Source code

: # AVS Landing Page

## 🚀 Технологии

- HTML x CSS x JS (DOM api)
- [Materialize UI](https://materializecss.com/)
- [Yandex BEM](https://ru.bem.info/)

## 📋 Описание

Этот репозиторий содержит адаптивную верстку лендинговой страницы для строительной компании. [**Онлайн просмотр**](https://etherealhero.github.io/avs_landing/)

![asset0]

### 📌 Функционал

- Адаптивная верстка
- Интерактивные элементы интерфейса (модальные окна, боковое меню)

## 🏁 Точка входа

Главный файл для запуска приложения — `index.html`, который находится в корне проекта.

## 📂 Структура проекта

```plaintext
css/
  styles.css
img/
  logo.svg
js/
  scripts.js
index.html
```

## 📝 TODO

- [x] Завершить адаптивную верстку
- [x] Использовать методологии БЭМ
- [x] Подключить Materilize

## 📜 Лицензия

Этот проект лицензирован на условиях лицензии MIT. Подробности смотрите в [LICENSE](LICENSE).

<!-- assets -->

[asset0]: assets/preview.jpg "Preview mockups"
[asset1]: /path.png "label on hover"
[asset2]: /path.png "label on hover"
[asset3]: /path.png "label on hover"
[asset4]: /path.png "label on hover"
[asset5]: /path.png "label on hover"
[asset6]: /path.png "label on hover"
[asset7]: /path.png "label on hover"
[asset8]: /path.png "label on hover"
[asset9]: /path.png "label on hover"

Instructions to follow —
Write out the lines of the records exactly, starting at the one holding "- [Materialize UI](https://materializecss.com/)" and ending with the last line, and include no others.

Result of this task —
- [Materialize UI](https://materializecss.com/)
- [Yandex BEM](https://ru.bem.info/)

## 📋 Описание

Этот репозиторий содержит адаптивную верстку лендинговой страницы для строительной компании. [**Онлайн просмотр**](https://etherealhero.github.io/avs_landing/)

![asset0]

### 📌 Функционал

- Адаптивная верстка
- Интерактивные элементы интерфейса (модальные окна, боковое меню)

## 🏁 Точка входа

Главный файл для запуска приложения — `index.html`, который находится в корне проекта.

## 📂 Структура проекта

```plaintext
css/
  styles.css
img/
  logo.svg
js/
  scripts.js
index.html
```

## 📝 TODO

- [x] Завершить адаптивную верстку
- [x] Использовать методологии БЭМ
- [x] Подключить Materilize

## 📜 Лицензия

Этот проект лицензирован на условиях лицензии MIT. Подробности смотрите в [LICENSE](LICENSE).

<!-- assets -->

[asset0]: assets/preview.jpg "Preview mockups"
[asset1]: /path.png "label on hover"
[asset2]: /path.png "label on hover"
[asset3]: /path.png "label on hover"
[asset4]: /path.png "label on hover"
[asset5]: /path.png "label on hover"
[asset6]: /path.png "label on hover"
[asset7]: /path.png "label on hover"
[asset8]: /path.png "label on hover"
[asset9]: /path.png "label on hover"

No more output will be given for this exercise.